- How to complete this task -
Tally how many lines in the data hold the word "format", and give the result with no other text.

- Data provided -
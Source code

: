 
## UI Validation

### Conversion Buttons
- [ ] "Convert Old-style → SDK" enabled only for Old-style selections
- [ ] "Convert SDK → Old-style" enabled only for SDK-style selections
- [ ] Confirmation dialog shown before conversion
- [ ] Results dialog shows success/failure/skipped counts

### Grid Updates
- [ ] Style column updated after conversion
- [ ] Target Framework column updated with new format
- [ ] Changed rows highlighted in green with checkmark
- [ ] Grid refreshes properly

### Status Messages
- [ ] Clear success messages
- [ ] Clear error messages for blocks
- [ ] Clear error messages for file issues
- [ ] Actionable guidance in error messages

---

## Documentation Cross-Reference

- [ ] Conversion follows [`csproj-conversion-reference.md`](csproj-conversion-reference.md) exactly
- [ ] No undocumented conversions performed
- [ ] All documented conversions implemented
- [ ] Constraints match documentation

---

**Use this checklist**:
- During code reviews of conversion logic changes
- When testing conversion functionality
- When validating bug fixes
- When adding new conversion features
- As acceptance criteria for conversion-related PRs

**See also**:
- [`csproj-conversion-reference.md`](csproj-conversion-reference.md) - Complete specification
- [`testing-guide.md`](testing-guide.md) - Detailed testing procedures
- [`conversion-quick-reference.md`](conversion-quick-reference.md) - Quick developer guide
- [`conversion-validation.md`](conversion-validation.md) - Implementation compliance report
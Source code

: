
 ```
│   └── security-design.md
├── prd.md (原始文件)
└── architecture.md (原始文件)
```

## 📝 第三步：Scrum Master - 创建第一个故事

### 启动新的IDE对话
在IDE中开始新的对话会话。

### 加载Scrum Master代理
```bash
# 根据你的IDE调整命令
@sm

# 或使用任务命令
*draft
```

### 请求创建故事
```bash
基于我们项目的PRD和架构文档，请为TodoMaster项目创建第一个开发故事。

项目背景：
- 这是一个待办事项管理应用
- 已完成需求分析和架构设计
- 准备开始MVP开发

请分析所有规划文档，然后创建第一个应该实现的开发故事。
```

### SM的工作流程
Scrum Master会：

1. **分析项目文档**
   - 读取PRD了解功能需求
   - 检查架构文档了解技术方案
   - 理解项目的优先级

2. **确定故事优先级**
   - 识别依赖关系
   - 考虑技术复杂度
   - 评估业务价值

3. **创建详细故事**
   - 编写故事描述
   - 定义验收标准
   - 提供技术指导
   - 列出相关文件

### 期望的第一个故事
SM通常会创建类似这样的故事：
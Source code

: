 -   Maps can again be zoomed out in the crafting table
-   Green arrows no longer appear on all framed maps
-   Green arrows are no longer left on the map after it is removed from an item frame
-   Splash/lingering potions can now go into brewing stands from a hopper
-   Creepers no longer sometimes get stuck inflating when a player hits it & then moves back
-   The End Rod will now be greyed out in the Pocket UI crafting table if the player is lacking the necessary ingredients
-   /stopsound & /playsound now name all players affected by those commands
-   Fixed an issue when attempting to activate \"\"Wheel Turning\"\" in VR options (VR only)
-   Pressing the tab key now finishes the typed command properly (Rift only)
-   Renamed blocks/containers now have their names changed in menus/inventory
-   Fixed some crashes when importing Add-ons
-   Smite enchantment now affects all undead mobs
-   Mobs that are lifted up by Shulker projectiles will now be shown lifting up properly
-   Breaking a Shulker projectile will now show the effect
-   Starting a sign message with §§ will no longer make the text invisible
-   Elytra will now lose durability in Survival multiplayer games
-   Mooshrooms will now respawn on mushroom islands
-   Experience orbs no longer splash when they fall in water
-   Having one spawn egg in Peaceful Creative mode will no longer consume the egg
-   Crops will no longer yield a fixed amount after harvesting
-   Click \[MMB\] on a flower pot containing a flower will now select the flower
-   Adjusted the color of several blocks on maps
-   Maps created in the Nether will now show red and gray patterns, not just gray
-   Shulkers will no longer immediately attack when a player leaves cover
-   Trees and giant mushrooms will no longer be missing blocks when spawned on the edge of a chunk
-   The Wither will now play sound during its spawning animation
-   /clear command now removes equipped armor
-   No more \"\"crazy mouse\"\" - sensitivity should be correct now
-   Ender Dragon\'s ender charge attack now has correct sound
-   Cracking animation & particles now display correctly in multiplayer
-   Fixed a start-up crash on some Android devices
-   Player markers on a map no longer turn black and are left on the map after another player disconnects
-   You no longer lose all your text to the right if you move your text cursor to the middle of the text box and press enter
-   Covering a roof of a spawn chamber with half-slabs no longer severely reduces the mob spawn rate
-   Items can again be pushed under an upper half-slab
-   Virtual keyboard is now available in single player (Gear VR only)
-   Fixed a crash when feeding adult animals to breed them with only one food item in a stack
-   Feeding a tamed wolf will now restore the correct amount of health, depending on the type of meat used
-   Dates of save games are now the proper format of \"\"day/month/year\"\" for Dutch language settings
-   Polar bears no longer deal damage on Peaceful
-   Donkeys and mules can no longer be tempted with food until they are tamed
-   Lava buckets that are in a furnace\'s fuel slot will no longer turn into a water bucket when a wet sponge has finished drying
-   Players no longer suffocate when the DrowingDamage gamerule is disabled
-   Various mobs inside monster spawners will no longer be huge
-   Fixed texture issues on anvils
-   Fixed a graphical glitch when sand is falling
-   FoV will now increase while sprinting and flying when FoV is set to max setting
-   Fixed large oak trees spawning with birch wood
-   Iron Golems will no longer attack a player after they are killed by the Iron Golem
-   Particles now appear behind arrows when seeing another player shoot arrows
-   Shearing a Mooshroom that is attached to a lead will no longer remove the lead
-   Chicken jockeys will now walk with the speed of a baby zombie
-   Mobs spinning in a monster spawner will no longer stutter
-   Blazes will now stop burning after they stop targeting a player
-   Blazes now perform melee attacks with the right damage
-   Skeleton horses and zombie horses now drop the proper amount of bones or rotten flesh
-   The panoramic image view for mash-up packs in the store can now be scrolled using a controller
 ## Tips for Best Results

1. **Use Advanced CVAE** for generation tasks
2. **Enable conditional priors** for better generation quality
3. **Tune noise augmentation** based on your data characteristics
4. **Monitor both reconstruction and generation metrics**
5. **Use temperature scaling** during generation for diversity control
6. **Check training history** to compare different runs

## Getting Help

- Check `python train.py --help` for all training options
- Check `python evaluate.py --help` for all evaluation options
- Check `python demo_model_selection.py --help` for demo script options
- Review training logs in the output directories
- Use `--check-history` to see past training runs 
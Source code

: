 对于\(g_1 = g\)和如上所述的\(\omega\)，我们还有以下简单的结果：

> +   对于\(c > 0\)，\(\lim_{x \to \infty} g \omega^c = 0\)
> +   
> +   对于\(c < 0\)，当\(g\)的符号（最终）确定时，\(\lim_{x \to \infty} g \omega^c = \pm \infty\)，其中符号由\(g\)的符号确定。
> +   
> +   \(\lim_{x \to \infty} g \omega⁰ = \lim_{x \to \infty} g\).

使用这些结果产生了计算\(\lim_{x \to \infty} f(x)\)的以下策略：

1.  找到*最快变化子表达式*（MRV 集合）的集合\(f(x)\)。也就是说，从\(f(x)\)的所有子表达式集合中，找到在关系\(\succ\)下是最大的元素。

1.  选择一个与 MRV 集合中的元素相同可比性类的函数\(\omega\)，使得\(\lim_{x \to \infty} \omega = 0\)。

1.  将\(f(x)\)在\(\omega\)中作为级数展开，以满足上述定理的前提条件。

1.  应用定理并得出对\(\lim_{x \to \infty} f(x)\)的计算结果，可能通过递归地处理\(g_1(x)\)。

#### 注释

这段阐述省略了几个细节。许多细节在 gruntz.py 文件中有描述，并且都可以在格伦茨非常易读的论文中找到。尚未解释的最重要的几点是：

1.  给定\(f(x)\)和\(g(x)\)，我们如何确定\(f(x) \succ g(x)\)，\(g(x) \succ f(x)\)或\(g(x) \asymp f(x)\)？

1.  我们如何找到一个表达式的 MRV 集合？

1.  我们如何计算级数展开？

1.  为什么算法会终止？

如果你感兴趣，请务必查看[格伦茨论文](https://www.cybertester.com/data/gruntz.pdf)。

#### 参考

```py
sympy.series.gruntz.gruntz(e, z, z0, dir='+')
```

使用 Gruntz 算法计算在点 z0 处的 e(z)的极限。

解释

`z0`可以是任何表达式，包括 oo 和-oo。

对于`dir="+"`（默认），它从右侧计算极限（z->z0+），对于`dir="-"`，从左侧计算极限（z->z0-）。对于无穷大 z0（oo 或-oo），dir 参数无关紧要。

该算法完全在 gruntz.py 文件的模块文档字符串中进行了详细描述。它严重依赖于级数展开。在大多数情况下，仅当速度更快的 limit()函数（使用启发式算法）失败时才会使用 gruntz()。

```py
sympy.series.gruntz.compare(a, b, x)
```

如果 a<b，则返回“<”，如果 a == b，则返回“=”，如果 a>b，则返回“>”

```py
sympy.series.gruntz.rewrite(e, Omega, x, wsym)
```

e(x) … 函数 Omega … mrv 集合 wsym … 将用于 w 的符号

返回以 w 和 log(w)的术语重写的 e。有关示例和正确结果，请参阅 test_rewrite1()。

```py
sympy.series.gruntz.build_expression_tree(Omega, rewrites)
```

- Response area -
2